Oh boouuuuyyyyyyyyyy!!!!!!!!

I've been waiting to see this game. Shaq vs. Yao match-up. Lake-Show Express loaded with future HOFs. You'd be fool not to watch this game!

*GO LAKERS!!!!!*


----------



## JeepLiberty03 (Dec 28, 2002)

*Yao and Rocks must go down, and.....*

they must go down HARD! I gots one word for all of you about this game: SHAQ! He needs to get back the respect from Yao out playing him head to head this season. 30 and 15 with a few blocks would get the job done. 

But, I would rather see the team have a good team game(here that Kobe), than see just my boy go off in a close game.
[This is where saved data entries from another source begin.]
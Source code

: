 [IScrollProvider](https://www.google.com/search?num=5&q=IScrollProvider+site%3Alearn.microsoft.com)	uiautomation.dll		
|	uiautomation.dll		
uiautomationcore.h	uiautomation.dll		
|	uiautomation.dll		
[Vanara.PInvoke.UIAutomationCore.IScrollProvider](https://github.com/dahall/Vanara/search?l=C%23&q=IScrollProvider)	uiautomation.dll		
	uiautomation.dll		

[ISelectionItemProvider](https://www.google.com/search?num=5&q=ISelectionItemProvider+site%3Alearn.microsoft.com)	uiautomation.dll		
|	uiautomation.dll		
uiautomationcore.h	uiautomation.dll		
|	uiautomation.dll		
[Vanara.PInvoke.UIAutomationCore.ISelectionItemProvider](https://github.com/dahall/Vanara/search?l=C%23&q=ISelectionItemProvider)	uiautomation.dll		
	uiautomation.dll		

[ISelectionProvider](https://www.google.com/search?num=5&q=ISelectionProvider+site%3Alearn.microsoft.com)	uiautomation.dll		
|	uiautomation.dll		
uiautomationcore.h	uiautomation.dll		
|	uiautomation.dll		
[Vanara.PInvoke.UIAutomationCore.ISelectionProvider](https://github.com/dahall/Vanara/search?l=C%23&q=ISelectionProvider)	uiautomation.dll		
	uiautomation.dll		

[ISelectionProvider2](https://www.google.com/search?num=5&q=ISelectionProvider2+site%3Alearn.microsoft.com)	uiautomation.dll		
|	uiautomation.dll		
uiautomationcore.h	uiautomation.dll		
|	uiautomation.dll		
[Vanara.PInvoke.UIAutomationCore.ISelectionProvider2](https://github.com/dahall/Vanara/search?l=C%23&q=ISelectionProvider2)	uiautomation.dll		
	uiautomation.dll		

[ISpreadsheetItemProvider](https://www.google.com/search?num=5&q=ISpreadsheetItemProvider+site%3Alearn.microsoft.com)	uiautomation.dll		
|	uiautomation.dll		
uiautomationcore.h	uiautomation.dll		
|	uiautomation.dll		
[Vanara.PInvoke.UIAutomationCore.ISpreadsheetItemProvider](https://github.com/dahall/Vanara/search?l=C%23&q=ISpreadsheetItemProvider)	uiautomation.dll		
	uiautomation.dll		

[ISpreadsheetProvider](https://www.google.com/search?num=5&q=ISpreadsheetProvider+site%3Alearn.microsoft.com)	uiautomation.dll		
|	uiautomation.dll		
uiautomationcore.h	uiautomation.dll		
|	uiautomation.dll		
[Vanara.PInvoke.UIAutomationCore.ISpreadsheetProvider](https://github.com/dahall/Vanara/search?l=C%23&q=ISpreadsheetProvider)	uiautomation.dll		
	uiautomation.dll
Another statement game, as the Lake Show needs to let Houston know they got no chance come play-offs! :yes: 

Lakers by 10!

PS, GP your statement game is next.


----------



## Cris (Jun 18, 2003)

*OT*

just for tonight pray for a san antonio win 

Sac town v SA


----------



## Ghiman (May 19, 2003)

Prediction: *Lakers win by +15*


----------



## Fracture (Mar 31, 2004)

Lakers by 5.


----------



## HoopStar (Jan 2, 2004)

This is an important game for Shaq. He needs to show Yao who's boss. He hasn't looked too convincing against Yao this season and it seems Yao always saves his best for Shaq.

Lakers will win by 12


----------



## Locke (Jun 16, 2003)

> Originally posted by <b>HoopStar</b>!
> This is an important game for Shaq. He needs to show Yao who's boss. He hasn't looked too convincing against Yao this season and it seems Yao always saves his best for Shaq.
> 
> Lakers will win by 12


Shaq has looked as good as he has in years lately. If he's gonna dominate Yao now's when he'll probably do it.


----------



## Yao Mania (Aug 4, 2003)

Once is fluke, Twice is luck, Three times makes a fact (or sumthing like that).
Not like Yao still has to prove himself, but if he plays big against Shaq again, he's the legit heir to the "most dominant center" throne. This should be exciting to watch.
And I don't see the Rockets winning either, I don't see anyone beating the Lakers nowadays....


----------



## Cap (Nov 5, 2003)

> Originally posted by <b>Yao Mania</b>!
> Once is fluke, Twice is luck, Three times makes a fact (or sumthing like that).
> Not like Yao still has to prove himself, but if he plays big against Shaq again, he's the legit heir to the "most dominant center" throne. This should be exciting to watch.
> And I don't see the Rockets winning either, I don't see anyone beating the Lakers nowadays....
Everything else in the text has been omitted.